**EXERCISE REQUIREMENTS**
Report only how many lines of the entries below contain the string "weekdays".

**AVAILABLE RECORDS**
*** Block opens ***

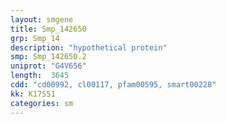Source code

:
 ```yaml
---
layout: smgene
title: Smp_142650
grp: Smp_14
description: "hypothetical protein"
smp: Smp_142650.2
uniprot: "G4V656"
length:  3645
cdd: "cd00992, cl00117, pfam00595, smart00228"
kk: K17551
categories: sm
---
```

*** Block closes ***
*** Block opens ***

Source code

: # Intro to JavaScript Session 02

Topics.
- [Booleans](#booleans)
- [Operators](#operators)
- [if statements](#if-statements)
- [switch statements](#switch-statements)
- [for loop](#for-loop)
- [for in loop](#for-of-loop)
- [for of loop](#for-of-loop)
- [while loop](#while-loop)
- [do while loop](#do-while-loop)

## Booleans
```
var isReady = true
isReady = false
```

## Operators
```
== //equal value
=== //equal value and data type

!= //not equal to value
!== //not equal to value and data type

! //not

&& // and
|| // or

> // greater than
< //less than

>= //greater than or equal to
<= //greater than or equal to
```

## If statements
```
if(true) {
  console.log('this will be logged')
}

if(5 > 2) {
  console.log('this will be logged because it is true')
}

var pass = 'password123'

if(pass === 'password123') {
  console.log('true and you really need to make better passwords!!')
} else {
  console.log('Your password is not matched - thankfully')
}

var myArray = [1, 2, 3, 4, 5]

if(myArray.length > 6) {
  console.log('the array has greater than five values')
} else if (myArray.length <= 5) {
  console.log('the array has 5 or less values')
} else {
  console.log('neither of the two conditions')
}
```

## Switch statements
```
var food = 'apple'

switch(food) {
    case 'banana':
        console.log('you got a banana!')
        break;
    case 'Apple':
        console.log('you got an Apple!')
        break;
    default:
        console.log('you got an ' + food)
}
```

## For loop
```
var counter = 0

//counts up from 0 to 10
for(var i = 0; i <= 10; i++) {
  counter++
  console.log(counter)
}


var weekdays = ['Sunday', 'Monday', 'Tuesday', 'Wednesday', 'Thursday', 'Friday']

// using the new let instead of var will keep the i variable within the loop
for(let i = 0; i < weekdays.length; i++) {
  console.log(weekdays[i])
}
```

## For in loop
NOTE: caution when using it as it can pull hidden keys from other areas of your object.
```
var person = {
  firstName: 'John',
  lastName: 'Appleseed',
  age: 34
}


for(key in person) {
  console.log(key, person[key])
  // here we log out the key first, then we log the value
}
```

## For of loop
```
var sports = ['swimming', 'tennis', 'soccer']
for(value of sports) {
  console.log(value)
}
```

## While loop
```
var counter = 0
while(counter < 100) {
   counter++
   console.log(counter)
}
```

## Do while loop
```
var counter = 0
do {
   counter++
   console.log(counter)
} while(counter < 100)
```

*** Block closes ***

**WRITTEN RESPONSE**
3